This exercise asks for a copy of each line in the records below with the word "successMessage" in it.

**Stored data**
-------------------------

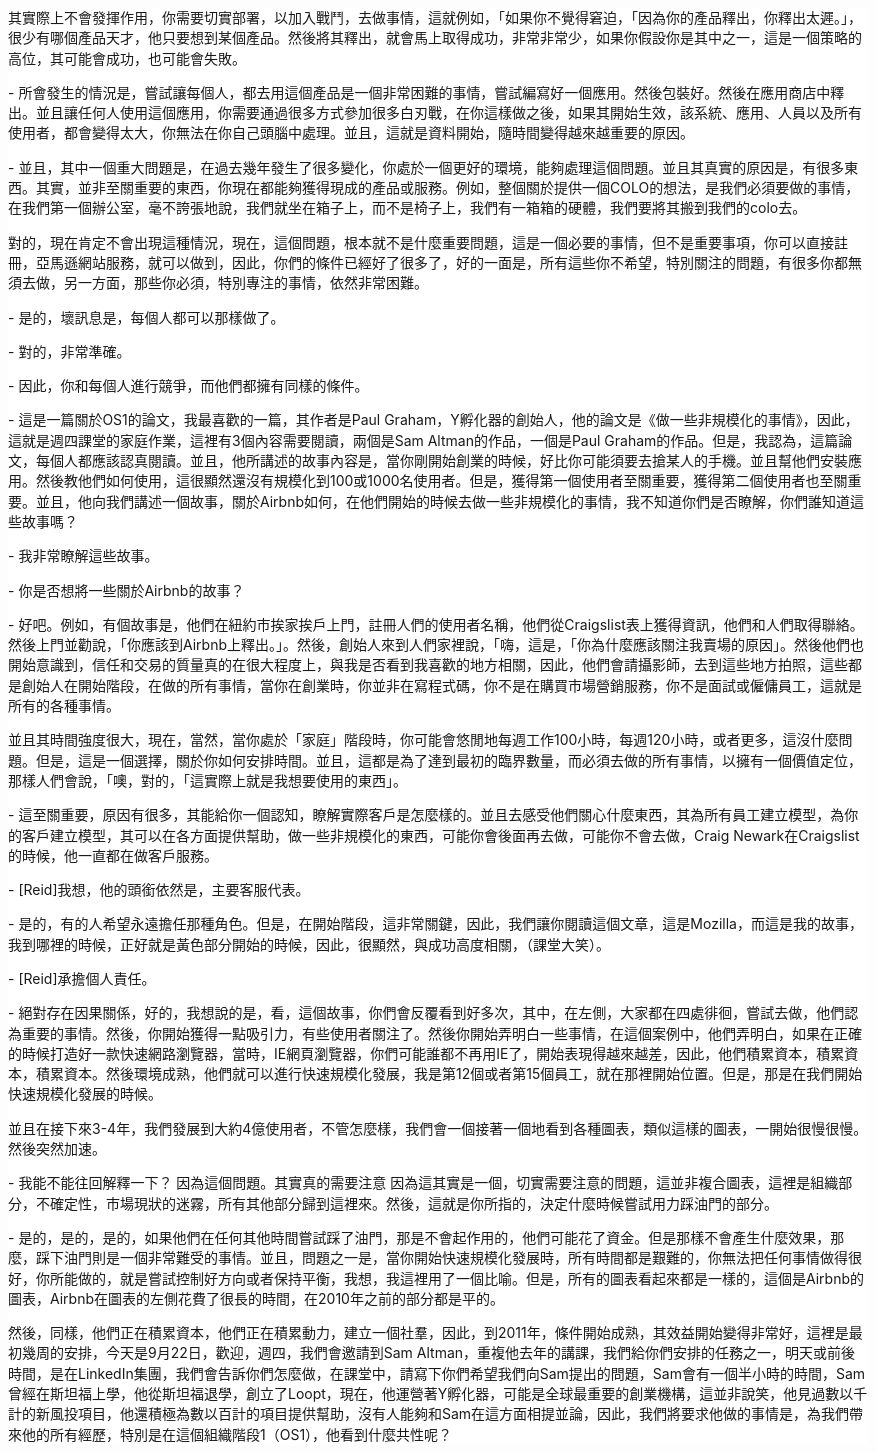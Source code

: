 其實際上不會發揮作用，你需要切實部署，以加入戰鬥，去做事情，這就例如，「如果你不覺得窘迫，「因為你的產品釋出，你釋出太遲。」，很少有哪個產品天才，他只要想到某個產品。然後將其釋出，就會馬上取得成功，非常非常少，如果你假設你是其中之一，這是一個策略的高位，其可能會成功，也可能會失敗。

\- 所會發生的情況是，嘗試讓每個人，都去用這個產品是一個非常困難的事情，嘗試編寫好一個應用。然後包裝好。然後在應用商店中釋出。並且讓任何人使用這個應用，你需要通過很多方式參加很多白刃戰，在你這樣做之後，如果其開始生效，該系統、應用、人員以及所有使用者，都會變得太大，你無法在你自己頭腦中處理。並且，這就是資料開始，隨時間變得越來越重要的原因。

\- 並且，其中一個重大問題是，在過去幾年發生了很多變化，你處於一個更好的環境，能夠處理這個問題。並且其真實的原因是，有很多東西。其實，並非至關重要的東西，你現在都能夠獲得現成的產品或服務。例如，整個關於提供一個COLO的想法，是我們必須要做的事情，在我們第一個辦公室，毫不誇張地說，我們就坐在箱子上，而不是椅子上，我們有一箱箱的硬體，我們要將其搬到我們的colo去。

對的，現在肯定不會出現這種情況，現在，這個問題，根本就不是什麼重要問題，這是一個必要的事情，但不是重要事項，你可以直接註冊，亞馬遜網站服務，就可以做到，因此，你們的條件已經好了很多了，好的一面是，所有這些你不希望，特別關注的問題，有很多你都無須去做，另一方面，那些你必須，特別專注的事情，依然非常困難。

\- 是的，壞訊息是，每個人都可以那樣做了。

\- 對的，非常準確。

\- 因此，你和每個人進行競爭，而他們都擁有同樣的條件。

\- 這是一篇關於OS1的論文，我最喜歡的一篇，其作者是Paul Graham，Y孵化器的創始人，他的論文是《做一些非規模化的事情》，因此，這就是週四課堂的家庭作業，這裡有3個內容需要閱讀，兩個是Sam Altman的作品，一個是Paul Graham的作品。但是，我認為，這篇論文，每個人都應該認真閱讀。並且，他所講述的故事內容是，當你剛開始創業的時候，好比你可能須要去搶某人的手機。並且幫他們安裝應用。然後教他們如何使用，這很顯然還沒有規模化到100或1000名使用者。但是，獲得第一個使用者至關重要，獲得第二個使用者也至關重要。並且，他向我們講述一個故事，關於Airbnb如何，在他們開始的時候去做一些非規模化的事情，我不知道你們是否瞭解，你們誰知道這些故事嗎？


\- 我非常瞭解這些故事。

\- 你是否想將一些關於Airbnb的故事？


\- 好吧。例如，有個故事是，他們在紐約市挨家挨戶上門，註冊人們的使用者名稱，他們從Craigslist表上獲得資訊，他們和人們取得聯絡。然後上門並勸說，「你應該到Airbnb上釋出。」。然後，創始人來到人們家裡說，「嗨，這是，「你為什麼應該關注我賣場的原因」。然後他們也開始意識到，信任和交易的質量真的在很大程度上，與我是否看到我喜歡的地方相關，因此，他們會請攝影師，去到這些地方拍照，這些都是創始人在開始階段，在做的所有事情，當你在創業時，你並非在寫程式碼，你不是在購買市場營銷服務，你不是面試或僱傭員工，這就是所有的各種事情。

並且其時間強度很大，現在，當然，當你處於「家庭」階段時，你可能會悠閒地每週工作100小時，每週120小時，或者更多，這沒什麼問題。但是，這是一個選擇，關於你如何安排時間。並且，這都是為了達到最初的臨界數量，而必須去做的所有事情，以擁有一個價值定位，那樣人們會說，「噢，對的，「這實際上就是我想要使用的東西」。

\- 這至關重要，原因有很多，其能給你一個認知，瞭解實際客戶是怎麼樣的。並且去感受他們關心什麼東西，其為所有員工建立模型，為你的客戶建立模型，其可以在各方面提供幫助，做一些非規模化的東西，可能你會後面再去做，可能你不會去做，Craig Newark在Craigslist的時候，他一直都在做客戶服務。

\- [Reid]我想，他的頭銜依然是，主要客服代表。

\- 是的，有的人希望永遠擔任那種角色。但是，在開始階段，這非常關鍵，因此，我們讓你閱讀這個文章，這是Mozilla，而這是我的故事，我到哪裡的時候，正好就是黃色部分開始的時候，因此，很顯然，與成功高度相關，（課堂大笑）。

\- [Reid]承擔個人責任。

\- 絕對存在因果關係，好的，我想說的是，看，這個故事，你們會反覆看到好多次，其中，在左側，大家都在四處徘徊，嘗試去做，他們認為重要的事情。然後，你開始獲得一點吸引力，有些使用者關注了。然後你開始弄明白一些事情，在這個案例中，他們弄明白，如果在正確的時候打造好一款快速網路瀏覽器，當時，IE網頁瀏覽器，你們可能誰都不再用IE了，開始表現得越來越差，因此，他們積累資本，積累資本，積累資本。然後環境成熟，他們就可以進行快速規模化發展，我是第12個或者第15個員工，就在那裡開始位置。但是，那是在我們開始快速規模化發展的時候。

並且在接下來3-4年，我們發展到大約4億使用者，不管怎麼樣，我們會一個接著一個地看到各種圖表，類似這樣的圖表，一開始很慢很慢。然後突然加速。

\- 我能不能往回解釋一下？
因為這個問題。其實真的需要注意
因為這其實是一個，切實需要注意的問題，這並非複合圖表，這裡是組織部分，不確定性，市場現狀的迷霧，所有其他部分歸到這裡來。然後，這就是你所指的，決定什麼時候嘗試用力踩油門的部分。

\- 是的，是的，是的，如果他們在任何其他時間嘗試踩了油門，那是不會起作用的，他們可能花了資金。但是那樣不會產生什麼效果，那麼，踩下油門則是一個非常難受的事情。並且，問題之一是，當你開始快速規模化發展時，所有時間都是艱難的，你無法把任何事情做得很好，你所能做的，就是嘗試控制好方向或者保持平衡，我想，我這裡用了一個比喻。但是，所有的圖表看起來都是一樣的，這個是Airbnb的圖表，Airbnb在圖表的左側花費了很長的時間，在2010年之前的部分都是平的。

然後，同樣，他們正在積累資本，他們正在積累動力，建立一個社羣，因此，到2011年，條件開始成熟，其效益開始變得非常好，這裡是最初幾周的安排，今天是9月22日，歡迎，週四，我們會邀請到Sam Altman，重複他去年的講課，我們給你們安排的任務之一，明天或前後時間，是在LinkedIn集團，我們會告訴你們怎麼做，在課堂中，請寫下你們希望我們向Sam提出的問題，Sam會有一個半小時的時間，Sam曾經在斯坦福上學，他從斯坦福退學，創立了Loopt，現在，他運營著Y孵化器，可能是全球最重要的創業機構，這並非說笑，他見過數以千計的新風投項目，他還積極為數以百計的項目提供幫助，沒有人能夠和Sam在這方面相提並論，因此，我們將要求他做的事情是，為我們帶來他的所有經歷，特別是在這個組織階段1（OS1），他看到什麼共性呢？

-------------------------

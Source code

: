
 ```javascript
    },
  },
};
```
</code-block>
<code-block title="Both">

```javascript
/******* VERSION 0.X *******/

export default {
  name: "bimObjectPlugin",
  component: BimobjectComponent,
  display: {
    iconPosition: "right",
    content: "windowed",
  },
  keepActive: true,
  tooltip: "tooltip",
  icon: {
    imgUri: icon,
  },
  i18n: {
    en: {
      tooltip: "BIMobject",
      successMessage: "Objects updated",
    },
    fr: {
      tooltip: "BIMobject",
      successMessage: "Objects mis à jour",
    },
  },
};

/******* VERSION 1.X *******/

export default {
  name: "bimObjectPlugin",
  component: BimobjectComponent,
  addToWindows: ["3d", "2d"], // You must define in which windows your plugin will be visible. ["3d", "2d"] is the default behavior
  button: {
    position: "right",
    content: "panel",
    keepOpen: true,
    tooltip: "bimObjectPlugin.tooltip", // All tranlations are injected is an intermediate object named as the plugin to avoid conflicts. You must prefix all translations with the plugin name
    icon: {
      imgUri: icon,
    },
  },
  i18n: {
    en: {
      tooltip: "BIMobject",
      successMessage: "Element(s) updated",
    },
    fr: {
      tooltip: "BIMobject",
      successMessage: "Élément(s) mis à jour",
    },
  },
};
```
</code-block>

-------------------------

**Answer space**
      successMessage: "Objects updated",
      successMessage: "Objects mis à jour",
      successMessage: "Element(s) updated",
      successMessage: "Élément(s) mis à jour",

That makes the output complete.